§ TASK PROMPT:
Reproduce the complete set of records exactly. No picture is to appear in the copy.

§ Stored dataset items:
══════
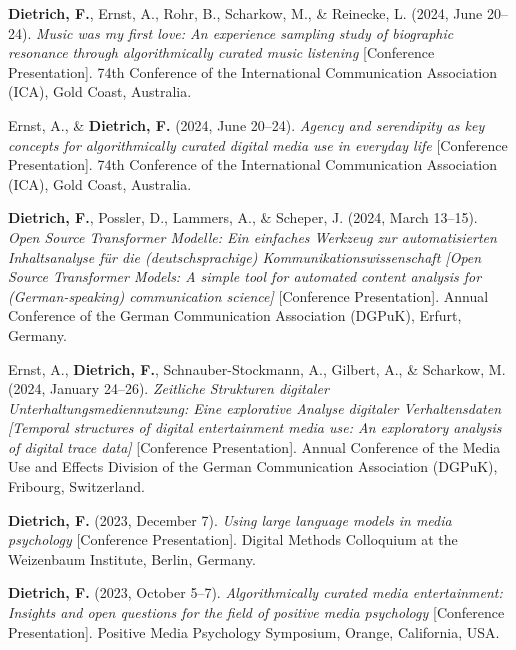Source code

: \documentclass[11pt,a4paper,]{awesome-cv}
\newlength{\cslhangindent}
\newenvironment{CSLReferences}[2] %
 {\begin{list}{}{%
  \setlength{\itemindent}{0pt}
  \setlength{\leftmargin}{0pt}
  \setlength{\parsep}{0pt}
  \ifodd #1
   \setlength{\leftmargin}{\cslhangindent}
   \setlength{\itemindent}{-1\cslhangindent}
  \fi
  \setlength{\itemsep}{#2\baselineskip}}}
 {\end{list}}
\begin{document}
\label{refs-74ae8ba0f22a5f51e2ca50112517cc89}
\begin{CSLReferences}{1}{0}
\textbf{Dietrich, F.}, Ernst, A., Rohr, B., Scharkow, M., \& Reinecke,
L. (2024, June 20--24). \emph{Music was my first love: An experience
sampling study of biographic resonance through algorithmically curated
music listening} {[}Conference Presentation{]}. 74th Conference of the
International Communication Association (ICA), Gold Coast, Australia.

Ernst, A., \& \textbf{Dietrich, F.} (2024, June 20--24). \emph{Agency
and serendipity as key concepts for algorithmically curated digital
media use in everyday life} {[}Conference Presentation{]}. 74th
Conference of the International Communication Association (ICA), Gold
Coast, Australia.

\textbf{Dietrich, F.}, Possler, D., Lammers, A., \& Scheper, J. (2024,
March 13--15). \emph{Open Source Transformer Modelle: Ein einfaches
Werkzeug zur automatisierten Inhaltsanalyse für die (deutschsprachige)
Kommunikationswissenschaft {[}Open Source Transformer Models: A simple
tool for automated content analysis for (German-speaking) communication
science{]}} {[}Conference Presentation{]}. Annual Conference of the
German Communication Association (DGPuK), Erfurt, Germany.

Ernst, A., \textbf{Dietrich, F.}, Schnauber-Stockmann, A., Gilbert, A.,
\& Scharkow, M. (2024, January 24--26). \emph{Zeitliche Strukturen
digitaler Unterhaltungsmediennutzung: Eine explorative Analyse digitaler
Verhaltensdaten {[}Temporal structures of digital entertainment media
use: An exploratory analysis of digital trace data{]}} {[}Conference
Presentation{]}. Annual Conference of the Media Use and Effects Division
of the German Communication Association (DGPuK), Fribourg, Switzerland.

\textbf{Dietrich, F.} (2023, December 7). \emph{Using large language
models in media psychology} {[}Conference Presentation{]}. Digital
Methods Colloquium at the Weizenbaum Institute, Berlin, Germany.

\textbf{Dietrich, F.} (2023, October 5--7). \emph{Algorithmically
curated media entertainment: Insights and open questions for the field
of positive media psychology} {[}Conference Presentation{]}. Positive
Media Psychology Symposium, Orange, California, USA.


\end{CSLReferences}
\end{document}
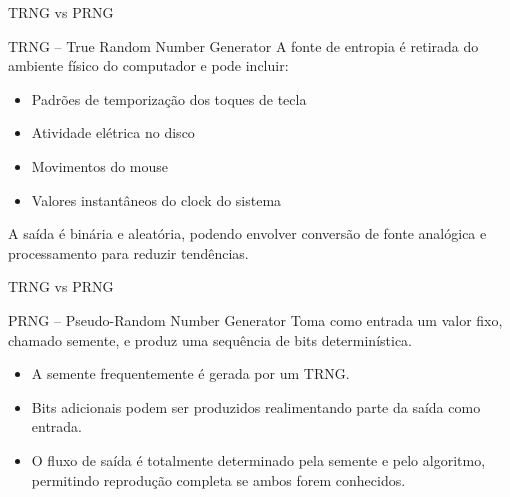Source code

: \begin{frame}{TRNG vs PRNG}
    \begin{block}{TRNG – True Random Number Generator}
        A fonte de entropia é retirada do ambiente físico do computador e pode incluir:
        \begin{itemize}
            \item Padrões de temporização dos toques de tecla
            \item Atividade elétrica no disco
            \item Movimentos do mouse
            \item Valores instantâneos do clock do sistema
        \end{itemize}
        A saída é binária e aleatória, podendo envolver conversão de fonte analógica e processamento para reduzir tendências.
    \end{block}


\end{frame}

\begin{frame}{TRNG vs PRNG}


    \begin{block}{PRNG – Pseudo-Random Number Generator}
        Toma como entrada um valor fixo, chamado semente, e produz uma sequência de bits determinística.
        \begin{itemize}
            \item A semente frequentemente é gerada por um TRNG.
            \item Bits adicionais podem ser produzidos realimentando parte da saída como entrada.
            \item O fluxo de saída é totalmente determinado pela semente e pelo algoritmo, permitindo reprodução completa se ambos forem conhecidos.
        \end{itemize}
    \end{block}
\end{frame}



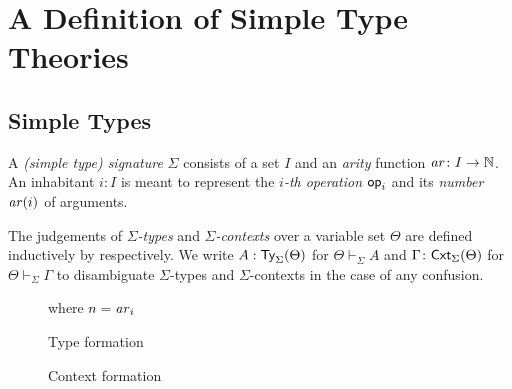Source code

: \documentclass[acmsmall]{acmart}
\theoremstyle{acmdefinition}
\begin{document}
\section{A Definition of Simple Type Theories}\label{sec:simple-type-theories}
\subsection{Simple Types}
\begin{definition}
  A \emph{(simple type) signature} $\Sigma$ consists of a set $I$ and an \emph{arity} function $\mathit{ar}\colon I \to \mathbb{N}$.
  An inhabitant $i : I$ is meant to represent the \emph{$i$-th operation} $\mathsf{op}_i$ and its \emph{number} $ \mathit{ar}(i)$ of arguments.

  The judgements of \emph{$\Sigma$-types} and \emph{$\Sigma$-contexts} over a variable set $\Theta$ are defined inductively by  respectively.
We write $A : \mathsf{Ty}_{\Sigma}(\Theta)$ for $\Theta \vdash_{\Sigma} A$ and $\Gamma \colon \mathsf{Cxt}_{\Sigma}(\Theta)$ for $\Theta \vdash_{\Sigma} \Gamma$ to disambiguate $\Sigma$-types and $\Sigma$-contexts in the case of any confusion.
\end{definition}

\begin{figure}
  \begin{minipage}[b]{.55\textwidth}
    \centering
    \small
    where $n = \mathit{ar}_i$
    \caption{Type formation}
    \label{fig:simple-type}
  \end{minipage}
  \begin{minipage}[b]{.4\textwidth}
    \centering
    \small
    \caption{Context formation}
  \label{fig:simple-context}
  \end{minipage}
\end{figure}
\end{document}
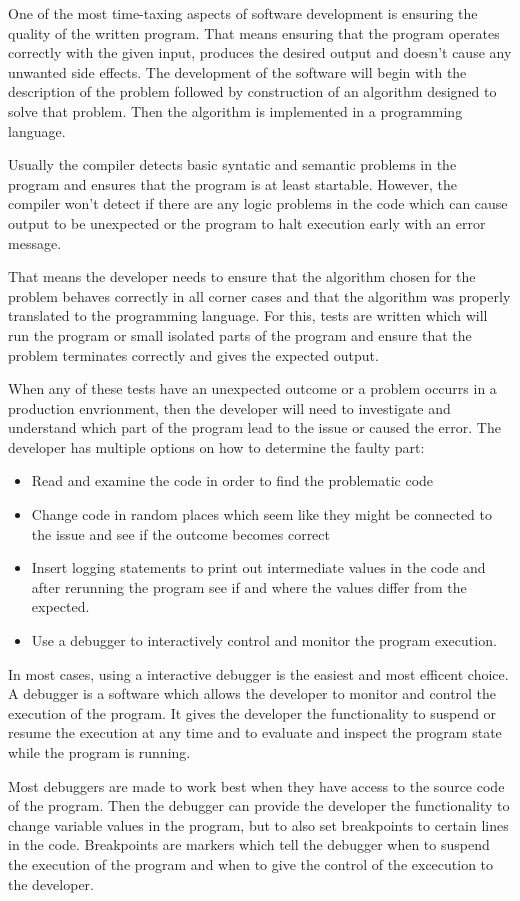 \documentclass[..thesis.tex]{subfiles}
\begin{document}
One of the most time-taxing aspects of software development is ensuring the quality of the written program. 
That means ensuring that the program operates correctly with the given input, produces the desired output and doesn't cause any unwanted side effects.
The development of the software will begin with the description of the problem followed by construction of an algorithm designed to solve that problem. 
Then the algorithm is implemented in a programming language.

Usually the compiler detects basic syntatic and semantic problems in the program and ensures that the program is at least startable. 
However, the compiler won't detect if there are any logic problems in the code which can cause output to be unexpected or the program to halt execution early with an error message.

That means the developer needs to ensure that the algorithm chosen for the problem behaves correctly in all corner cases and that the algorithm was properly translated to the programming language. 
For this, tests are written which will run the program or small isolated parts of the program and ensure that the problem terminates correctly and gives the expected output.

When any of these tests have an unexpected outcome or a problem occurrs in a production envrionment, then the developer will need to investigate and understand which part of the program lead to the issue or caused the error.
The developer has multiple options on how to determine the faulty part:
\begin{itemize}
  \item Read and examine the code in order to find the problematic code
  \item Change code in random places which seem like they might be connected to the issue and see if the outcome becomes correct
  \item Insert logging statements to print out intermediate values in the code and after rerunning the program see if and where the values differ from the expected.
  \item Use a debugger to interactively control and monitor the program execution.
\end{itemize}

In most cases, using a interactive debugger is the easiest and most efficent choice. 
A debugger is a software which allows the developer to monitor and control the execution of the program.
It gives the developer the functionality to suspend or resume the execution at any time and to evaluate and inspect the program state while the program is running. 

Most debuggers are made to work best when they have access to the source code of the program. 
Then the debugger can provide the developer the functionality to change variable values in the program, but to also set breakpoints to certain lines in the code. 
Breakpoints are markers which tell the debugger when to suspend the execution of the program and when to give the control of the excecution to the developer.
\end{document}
══════
§ SOLUTION:
Source code

: \documentclass[11pt,a4paper,]{awesome-cv}
\newlength{\cslhangindent}
\newenvironment{CSLReferences}[2] %
 {\begin{list}{}{%
  \setlength{\itemindent}{0pt}
  \setlength{\leftmargin}{0pt}
  \setlength{\parsep}{0pt}
  \ifodd #1
   \setlength{\leftmargin}{\cslhangindent}
   \setlength{\itemindent}{-1\cslhangindent}
  \fi
  \setlength{\itemsep}{#2\baselineskip}}}
 {\end{list}}
\begin{document}
\label{refs-74ae8ba0f22a5f51e2ca50112517cc89}
\begin{CSLReferences}{1}{0}
\textbf{Dietrich, F.}, Ernst, A., Rohr, B., Scharkow, M., \& Reinecke,
L. (2024, June 20--24). \emph{Music was my first love: An experience
sampling study of biographic resonance through algorithmically curated
music listening} {[}Conference Presentation{]}. 74th Conference of the
International Communication Association (ICA), Gold Coast, Australia.

Ernst, A., \& \textbf{Dietrich, F.} (2024, June 20--24). \emph{Agency
and serendipity as key concepts for algorithmically curated digital
media use in everyday life} {[}Conference Presentation{]}. 74th
Conference of the International Communication Association (ICA), Gold
Coast, Australia.

\textbf{Dietrich, F.}, Possler, D., Lammers, A., \& Scheper, J. (2024,
March 13--15). \emph{Open Source Transformer Modelle: Ein einfaches
Werkzeug zur automatisierten Inhaltsanalyse für die (deutschsprachige)
Kommunikationswissenschaft {[}Open Source Transformer Models: A simple
tool for automated content analysis for (German-speaking) communication
science{]}} {[}Conference Presentation{]}. Annual Conference of the
German Communication Association (DGPuK), Erfurt, Germany.

Ernst, A., \textbf{Dietrich, F.}, Schnauber-Stockmann, A., Gilbert, A.,
\& Scharkow, M. (2024, January 24--26). \emph{Zeitliche Strukturen
digitaler Unterhaltungsmediennutzung: Eine explorative Analyse digitaler
Verhaltensdaten {[}Temporal structures of digital entertainment media
use: An exploratory analysis of digital trace data{]}} {[}Conference
Presentation{]}. Annual Conference of the Media Use and Effects Division
of the German Communication Association (DGPuK), Fribourg, Switzerland.

\textbf{Dietrich, F.} (2023, December 7). \emph{Using large language
models in media psychology} {[}Conference Presentation{]}. Digital
Methods Colloquium at the Weizenbaum Institute, Berlin, Germany.

\textbf{Dietrich, F.} (2023, October 5--7). \emph{Algorithmically
curated media entertainment: Insights and open questions for the field
of positive media psychology} {[}Conference Presentation{]}. Positive
Media Psychology Symposium, Orange, California, USA.


\end{CSLReferences}
\end{document}
Source code

: \begin{frame}{TRNG vs PRNG}
    \begin{block}{TRNG – True Random Number Generator}
        A fonte de entropia é retirada do ambiente físico do computador e pode incluir:
        \begin{itemize}
            \item Padrões de temporização dos toques de tecla
            \item Atividade elétrica no disco
            \item Movimentos do mouse
            \item Valores instantâneos do clock do sistema
        \end{itemize}
        A saída é binária e aleatória, podendo envolver conversão de fonte analógica e processamento para reduzir tendências.
    \end{block}


\end{frame}

\begin{frame}{TRNG vs PRNG}


    \begin{block}{PRNG – Pseudo-Random Number Generator}
        Toma como entrada um valor fixo, chamado semente, e produz uma sequência de bits determinística.
        \begin{itemize}
            \item A semente frequentemente é gerada por um TRNG.
            \item Bits adicionais podem ser produzidos realimentando parte da saída como entrada.
            \item O fluxo de saída é totalmente determinado pela semente e pelo algoritmo, permitindo reprodução completa se ambos forem conhecidos.
        \end{itemize}
    \end{block}
\end{frame}



Source code

: \documentclass[acmsmall]{acmart}
\theoremstyle{acmdefinition}
\begin{document}
\section{A Definition of Simple Type Theories}\label{sec:simple-type-theories}
\subsection{Simple Types}
\begin{definition}
  A \emph{(simple type) signature} $\Sigma$ consists of a set $I$ and an \emph{arity} function $\mathit{ar}\colon I \to \mathbb{N}$.
  An inhabitant $i : I$ is meant to represent the \emph{$i$-th operation} $\mathsf{op}_i$ and its \emph{number} $ \mathit{ar}(i)$ of arguments.

  The judgements of \emph{$\Sigma$-types} and \emph{$\Sigma$-contexts} over a variable set $\Theta$ are defined inductively by  respectively.
We write $A : \mathsf{Ty}_{\Sigma}(\Theta)$ for $\Theta \vdash_{\Sigma} A$ and $\Gamma \colon \mathsf{Cxt}_{\Sigma}(\Theta)$ for $\Theta \vdash_{\Sigma} \Gamma$ to disambiguate $\Sigma$-types and $\Sigma$-contexts in the case of any confusion.
\end{definition}

\begin{figure}
  \begin{minipage}[b]{.55\textwidth}
    \centering
    \small
    where $n = \mathit{ar}_i$
    \caption{Type formation}
    \label{fig:simple-type}
  \end{minipage}
  \begin{minipage}[b]{.4\textwidth}
    \centering
    \small
    \caption{Context formation}
  \label{fig:simple-context}
  \end{minipage}
\end{figure}
\end{document}
 \documentclass[..thesis.tex]{subfiles}
\begin{document}
One of the most time-taxing aspects of software development is ensuring the quality of the written program. 
That means ensuring that the program operates correctly with the given input, produces the desired output and doesn't cause any unwanted side effects.
The development of the software will begin with the description of the problem followed by construction of an algorithm designed to solve that problem. 
Then the algorithm is implemented in a programming language.

Usually the compiler detects basic syntatic and semantic problems in the program and ensures that the program is at least startable. 
However, the compiler won't detect if there are any logic problems in the code which can cause output to be unexpected or the program to halt execution early with an error message.

That means the developer needs to ensure that the algorithm chosen for the problem behaves correctly in all corner cases and that the algorithm was properly translated to the programming language. 
For this, tests are written which will run the program or small isolated parts of the program and ensure that the problem terminates correctly and gives the expected output.

When any of these tests have an unexpected outcome or a problem occurrs in a production envrionment, then the developer will need to investigate and understand which part of the program lead to the issue or caused the error.
The developer has multiple options on how to determine the faulty part:
\begin{itemize}
  \item Read and examine the code in order to find the problematic code
  \item Change code in random places which seem like they might be connected to the issue and see if the outcome becomes correct
  \item Insert logging statements to print out intermediate values in the code and after rerunning the program see if and where the values differ from the expected.
  \item Use a debugger to interactively control and monitor the program execution.
\end{itemize}

In most cases, using a interactive debugger is the easiest and most efficent choice. 
A debugger is a software which allows the developer to monitor and control the execution of the program.
It gives the developer the functionality to suspend or resume the execution at any time and to evaluate and inspect the program state while the program is running. 

Most debuggers are made to work best when they have access to the source code of the program. 
Then the debugger can provide the developer the functionality to change variable values in the program, but to also set breakpoints to certain lines in the code. 
Breakpoints are markers which tell the debugger when to suspend the execution of the program and when to give the control of the excecution to the developer.
\end{document}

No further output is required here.